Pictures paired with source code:
-=-=-
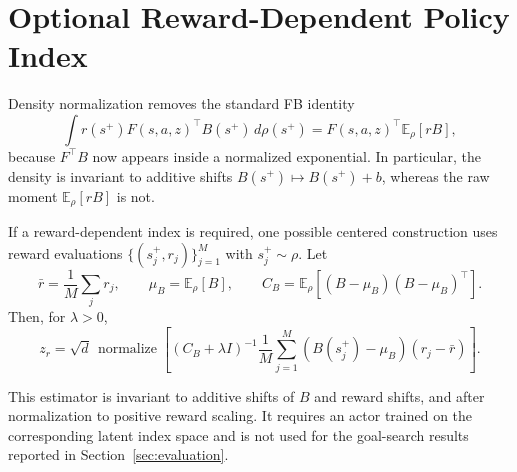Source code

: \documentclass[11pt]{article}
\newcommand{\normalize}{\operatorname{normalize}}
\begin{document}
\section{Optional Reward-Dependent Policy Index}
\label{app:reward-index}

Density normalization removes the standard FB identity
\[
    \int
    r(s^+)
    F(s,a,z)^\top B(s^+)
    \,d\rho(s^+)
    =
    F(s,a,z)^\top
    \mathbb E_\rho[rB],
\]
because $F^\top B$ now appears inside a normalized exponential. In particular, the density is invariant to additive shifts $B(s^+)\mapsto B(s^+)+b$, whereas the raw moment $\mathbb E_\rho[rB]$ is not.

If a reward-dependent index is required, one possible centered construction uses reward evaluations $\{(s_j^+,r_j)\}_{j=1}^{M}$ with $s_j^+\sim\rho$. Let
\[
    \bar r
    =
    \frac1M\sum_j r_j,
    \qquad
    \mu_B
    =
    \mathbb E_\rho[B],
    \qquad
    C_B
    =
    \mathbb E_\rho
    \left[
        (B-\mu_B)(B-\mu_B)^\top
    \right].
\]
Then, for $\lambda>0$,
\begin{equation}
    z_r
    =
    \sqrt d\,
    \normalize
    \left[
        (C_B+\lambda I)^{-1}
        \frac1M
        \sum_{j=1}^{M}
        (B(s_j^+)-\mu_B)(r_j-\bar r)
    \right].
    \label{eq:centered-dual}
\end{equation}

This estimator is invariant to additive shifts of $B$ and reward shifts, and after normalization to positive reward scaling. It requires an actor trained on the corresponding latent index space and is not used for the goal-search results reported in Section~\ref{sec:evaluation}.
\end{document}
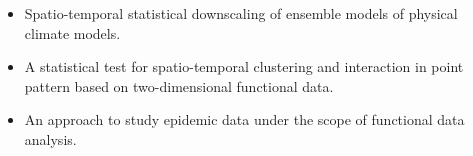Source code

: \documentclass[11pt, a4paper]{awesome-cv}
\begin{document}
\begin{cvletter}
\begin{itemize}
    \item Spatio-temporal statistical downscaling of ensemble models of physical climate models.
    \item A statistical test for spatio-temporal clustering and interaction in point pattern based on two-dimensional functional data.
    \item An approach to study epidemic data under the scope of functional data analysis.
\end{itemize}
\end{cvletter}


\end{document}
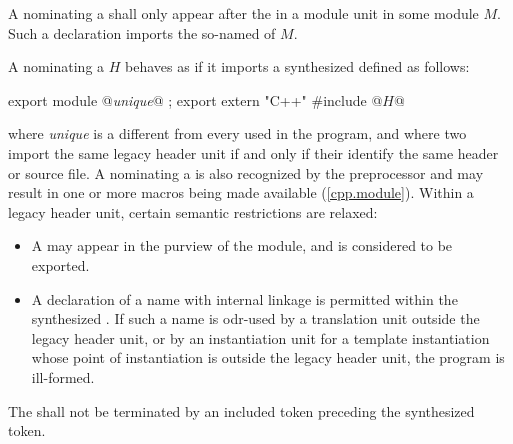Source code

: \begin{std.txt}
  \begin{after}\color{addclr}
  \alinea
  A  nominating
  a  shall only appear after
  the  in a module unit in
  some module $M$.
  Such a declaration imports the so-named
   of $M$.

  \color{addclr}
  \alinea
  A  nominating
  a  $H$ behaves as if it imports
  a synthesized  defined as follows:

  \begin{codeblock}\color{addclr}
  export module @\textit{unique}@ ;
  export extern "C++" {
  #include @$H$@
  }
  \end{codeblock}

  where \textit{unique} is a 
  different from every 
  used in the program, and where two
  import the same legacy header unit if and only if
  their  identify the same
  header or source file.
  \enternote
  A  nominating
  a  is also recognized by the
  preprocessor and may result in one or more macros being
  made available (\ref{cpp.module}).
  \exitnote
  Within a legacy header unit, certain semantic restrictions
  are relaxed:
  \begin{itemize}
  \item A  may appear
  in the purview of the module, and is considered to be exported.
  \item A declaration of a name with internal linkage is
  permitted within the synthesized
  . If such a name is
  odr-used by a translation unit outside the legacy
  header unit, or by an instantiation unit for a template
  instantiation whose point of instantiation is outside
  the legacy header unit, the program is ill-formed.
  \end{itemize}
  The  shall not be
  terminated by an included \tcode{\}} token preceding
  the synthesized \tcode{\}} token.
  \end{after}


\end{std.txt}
-=-=-
■ TASK GOAL
Output the records above exactly as they are, leaving out the pictures.

■ YOUR RESPONSE
Source code

: \documentclass[11pt]{article}
\newcommand{\normalize}{\operatorname{normalize}}
\begin{document}
\section{Optional Reward-Dependent Policy Index}
\label{app:reward-index}

Density normalization removes the standard FB identity
\[
    \int
    r(s^+)
    F(s,a,z)^\top B(s^+)
    \,d\rho(s^+)
    =
    F(s,a,z)^\top
    \mathbb E_\rho[rB],
\]
because $F^\top B$ now appears inside a normalized exponential. In particular, the density is invariant to additive shifts $B(s^+)\mapsto B(s^+)+b$, whereas the raw moment $\mathbb E_\rho[rB]$ is not.

If a reward-dependent index is required, one possible centered construction uses reward evaluations $\{(s_j^+,r_j)\}_{j=1}^{M}$ with $s_j^+\sim\rho$. Let
\[
    \bar r
    =
    \frac1M\sum_j r_j,
    \qquad
    \mu_B
    =
    \mathbb E_\rho[B],
    \qquad
    C_B
    =
    \mathbb E_\rho
    \left[
        (B-\mu_B)(B-\mu_B)^\top
    \right].
\]
Then, for $\lambda>0$,
\begin{equation}
    z_r
    =
    \sqrt d\,
    \normalize
    \left[
        (C_B+\lambda I)^{-1}
        \frac1M
        \sum_{j=1}^{M}
        (B(s_j^+)-\mu_B)(r_j-\bar r)
    \right].
    \label{eq:centered-dual}
\end{equation}

This estimator is invariant to additive shifts of $B$ and reward shifts, and after normalization to positive reward scaling. It requires an actor trained on the corresponding latent index space and is not used for the goal-search results reported in Section~\ref{sec:evaluation}.
\end{document}
Source code

: \documentclass[11pt, a4paper]{awesome-cv}
\begin{document}
\begin{cvletter}
\begin{itemize}
    \item Spatio-temporal statistical downscaling of ensemble models of physical climate models.
    \item A statistical test for spatio-temporal clustering and interaction in point pattern based on two-dimensional functional data.
    \item An approach to study epidemic data under the scope of functional data analysis.
\end{itemize}
\end{cvletter}


\end{document}
Source code

: \begin{std.txt}
  \begin{after}\color{addclr}
  \alinea
  A  nominating
  a  shall only appear after
  the  in a module unit in
  some module $M$.
  Such a declaration imports the so-named
   of $M$.

  \color{addclr}
  \alinea
  A  nominating
  a  $H$ behaves as if it imports
  a synthesized  defined as follows:

  \begin{codeblock}\color{addclr}
  export module @\textit{unique}@ ;
  export extern "C++" {
  #include @$H$@
  }
  \end{codeblock}

  where \textit{unique} is a 
  different from every 
  used in the program, and where two
  import the same legacy header unit if and only if
  their  identify the same
  header or source file.
  \enternote
  A  nominating
  a  is also recognized by the
  preprocessor and may result in one or more macros being
  made available (\ref{cpp.module}).
  \exitnote
  Within a legacy header unit, certain semantic restrictions
  are relaxed:
  \begin{itemize}
  \item A  may appear
  in the purview of the module, and is considered to be exported.
  \item A declaration of a name with internal linkage is
  permitted within the synthesized
  . If such a name is
  odr-used by a translation unit outside the legacy
  header unit, or by an instantiation unit for a template
  instantiation whose point of instantiation is outside
  the legacy header unit, the program is ill-formed.
  \end{itemize}
  The  shall not be
  terminated by an included \tcode{\}} token preceding
  the synthesized \tcode{\}} token.
  \end{after}


\end{std.txt}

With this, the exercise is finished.